The hotelier, the hitman and the shock jock

The hotelier, the hitman and the shock jock
Image: They’re letting Andrew Kalajzich out of jail soon. It’s been 25 years since the Manly hotelier, Chamber of Commerce president and Tourism Commission bigshot went down for his part in the 1986 murder of his wife, Megan, who was shot twice in the head as she slept. The big iron door closed on Kalajzich a couple of years later.

They’re letting Andrew Kalajzich out of jail soon. It’s been 25 years since the Manly hotelier, Chamber of Commerce president and Tourism Commission bigshot went down for his part in the 1986 murder of his wife, Megan, who was shot twice in the head as she slept. The big iron door closed on Kalajzich a couple of years later.
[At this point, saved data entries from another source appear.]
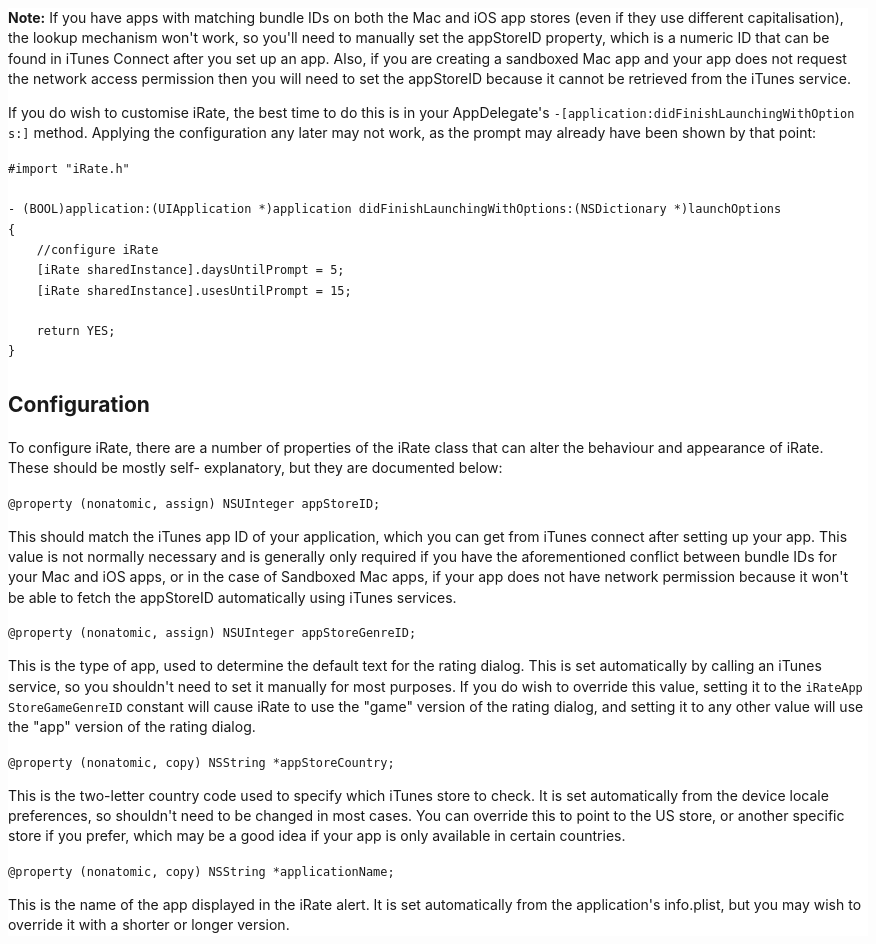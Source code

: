 **Note:** If you have apps with matching bundle IDs on both the Mac and iOS app stores (even if they use different capitalisation), the lookup mechanism won't work, so you'll need to manually set the appStoreID property, which is a numeric ID that can be found in iTunes Connect after you set up an app. Also, if you are creating a sandboxed Mac app and your app does not request the network access permission then you will need to set the appStoreID because it cannot be retrieved from the iTunes service. 

If you do wish to customise iRate, the best time to do this is in your AppDelegate's `-[application:didFinishLaunchingWithOptions:]` method. Applying the configuration any later may not work, as the prompt may already have been shown by that point:


    #import "iRate.h"

    - (BOOL)application:(UIApplication *)application didFinishLaunchingWithOptions:(NSDictionary *)launchOptions
    {
        //configure iRate
        [iRate sharedInstance].daysUntilPrompt = 5;
        [iRate sharedInstance].usesUntilPrompt = 15;
        
        return YES;
    }


Configuration
--------------

To configure iRate, there are a number of properties of the iRate class that can alter the behaviour and appearance of iRate. These should be mostly self- explanatory, but they are documented below:

    @property (nonatomic, assign) NSUInteger appStoreID;

This should match the iTunes app ID of your application, which you can get from iTunes connect after setting up your app. This value is not normally necessary and is generally only required if you have the aforementioned conflict between bundle IDs for your Mac and iOS apps, or in the case of Sandboxed Mac apps, if your app does not have network permission because it won't be able to fetch the appStoreID automatically using iTunes services.

    @property (nonatomic, assign) NSUInteger appStoreGenreID;

This is the type of app, used to determine the default text for the rating dialog. This is set automatically by calling an iTunes service, so you shouldn't need to set it manually for most purposes. If you do wish to override this value, setting it to the `iRateAppStoreGameGenreID` constant will cause iRate to use the "game" version of the rating dialog, and setting it to any other value will use the "app" version of the rating dialog.

    @property (nonatomic, copy) NSString *appStoreCountry;

This is the two-letter country code used to specify which iTunes store to check. It is set automatically from the device locale preferences, so shouldn't need to be changed in most cases. You can override this to point to the US store, or another specific store if you prefer, which may be a good idea if your app is only available in certain countries.

    @property (nonatomic, copy) NSString *applicationName;

This is the name of the app displayed in the iRate alert. It is set automatically from the application's info.plist, but you may wish to override it with a shorter or longer version.

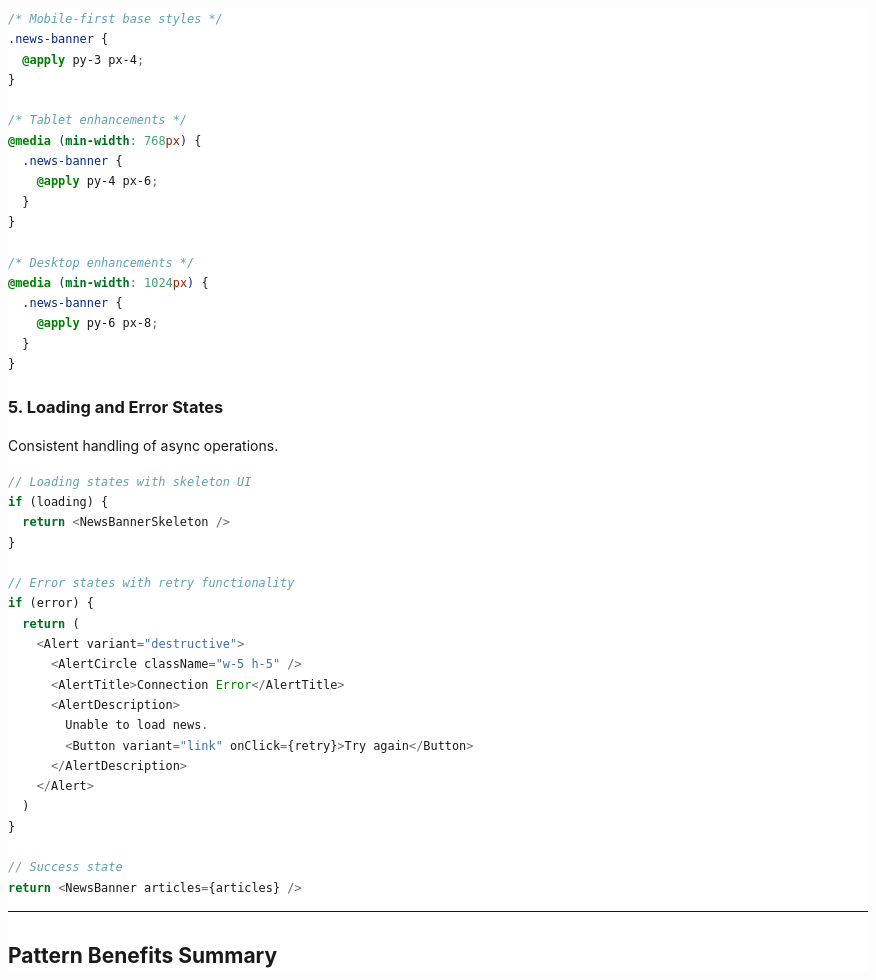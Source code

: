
 ```css
/* Mobile-first base styles */
.news-banner {
  @apply py-3 px-4;
}

/* Tablet enhancements */
@media (min-width: 768px) {
  .news-banner {
    @apply py-4 px-6;
  }
}

/* Desktop enhancements */
@media (min-width: 1024px) {
  .news-banner {
    @apply py-6 px-8;
  }
}
```

### 5. **Loading and Error States**
Consistent handling of async operations.

```typescript
// Loading states with skeleton UI
if (loading) {
  return <NewsBannerSkeleton />
}

// Error states with retry functionality
if (error) {
  return (
    <Alert variant="destructive">
      <AlertCircle className="w-5 h-5" />
      <AlertTitle>Connection Error</AlertTitle>
      <AlertDescription>
        Unable to load news.
        <Button variant="link" onClick={retry}>Try again</Button>
      </AlertDescription>
    </Alert>
  )
}

// Success state
return <NewsBanner articles={articles} />
```

---

## Pattern Benefits Summary
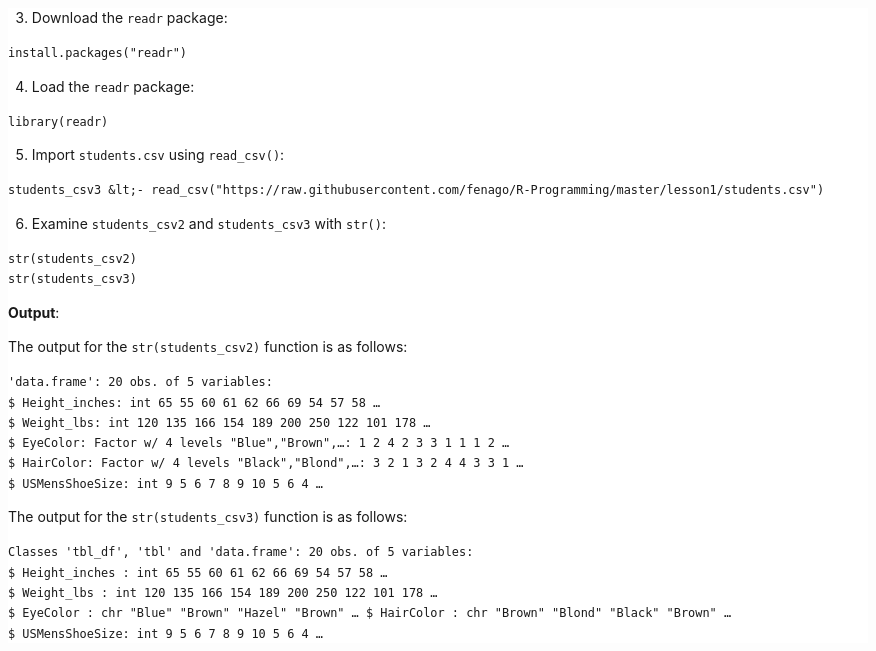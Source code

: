 

3.  Download the `readr` package:


``` 
install.packages("readr")
```



4.  Load the `readr` package:


``` 
library(readr)
```



5.  Import `students.csv` using `read_csv()`:


``` 
students_csv3 &lt;- read_csv("https://raw.githubusercontent.com/fenago/R-Programming/master/lesson1/students.csv")
```



6.  Examine `students_csv2` and `students_csv3` with
    `str()`:


``` 
str(students_csv2)
str(students_csv3)
```


**Output**:

The output for the `str(students_csv2)` function is as
follows:

``` 
'data.frame': 20 obs. of 5 variables:
$ Height_inches: int 65 55 60 61 62 66 69 54 57 58 …
$ Weight_lbs: int 120 135 166 154 189 200 250 122 101 178 …
$ EyeColor: Factor w/ 4 levels "Blue","Brown",…: 1 2 4 2 3 3 1 1 1 2 …
$ HairColor: Factor w/ 4 levels "Black","Blond",…: 3 2 1 3 2 4 4 3 3 1 …
$ USMensShoeSize: int 9 5 6 7 8 9 10 5 6 4 …
```


The output for the `str(students_csv3)` function is as
follows:

``` 
Classes 'tbl_df', 'tbl' and 'data.frame': 20 obs. of 5 variables:
$ Height_inches : int 65 55 60 61 62 66 69 54 57 58 …
$ Weight_lbs : int 120 135 166 154 189 200 250 122 101 178 …
$ EyeColor : chr "Blue" "Brown" "Hazel" "Brown" … $ HairColor : chr "Brown" "Blond" "Black" "Brown" …
$ USMensShoeSize: int 9 5 6 7 8 9 10 5 6 4 …
```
The hit itself is a complex tale of pure hubris and dumb lunacy that would  be grimly comic if it wasn’t for the long and, for the taxpayer, very expensive , campaign run by shock jock Alan “The Parrot” Jones to overturn Kalajzich’s conviction.

The very bare bones of the story are that Kalajzich, a womaniser,  had grown tired of his wife. In 1985 he began a none-too discreet search for a hitman to bump her off. His first port of call was his disco manager, Warren James Elkins, who provided the boss with three guns because he felt “threatened”. The tools obtained, Kalajzich told Elkins he wanted somebody bumped off. Elkins, obligingly, asked around, and through a friend came up with Franciscus Wilhelmus (“Bill”) Vandenburg, who asked his mate at Kurri Kurri, who asked around and came up with a reputed hitman, George Canellis (aka Noel Sherry). By now just about every petty crim on the East Coast knew something was afoot.

Canellis agreed to do the hit for $30,0000 ($5000 upfront ) with a $5000 discount if the weapon was provided. All this arranged, Elkins told Kalajzich and Kalajzich revealed that his wife was the target.

Trouble was, Canellis took one look at Megan Kalajzich and decided it was a domestic. Canellis didn’t do domestics. He gave the rifle and silencer back to Vandenburg but kept his deposit. Kalajzich, idiotically, wanted his money back but Vandenburg, who couldn’t pony up five grand and didn’t want to pester Canellis for it decided to do the job himself even though he’d never used a gun in his life.

His first attempt on Megan failed because he didn’t cock the rifle. He bashed her over the head, breaking off the silencer, and fled. Plan B was that Mrs Kalajzich should be shot while she slept next to her husband, who the gunman would fail, accidentally, to kill.  Several attempts to enter the Kalajzich home, arranged by Kalajzich, failed for one reason or another but on the night of 27 January 1986 Vandenburg succeeded.

It was Canellis’s turn to panic. He wondered whether the murder weapon had been the rifle he’d handled and decided to talk to the cops. The whole tragi-comic conspiracy began to fall apart.

1986 was also the year The Parrot pulled out of a Liberal preselection bid for the seat of Wentworth and the year he supported the ludicrous “Joh [Bjelke-Peterson] for PM” campaign – a sort of forerunner of the Pauline Hanson push.

In 1989 Kalajzich wrote to Jones who soon after, with his researcher Tim Barton, visited Kalajzich in jail. In November that year the High Court refused Kalajzich’s application for special leave to appeal. In December he applied to the NSW Supreme Court for a judge to direct an inquiry but in September 1992 the application was dismissed as “fantasy”.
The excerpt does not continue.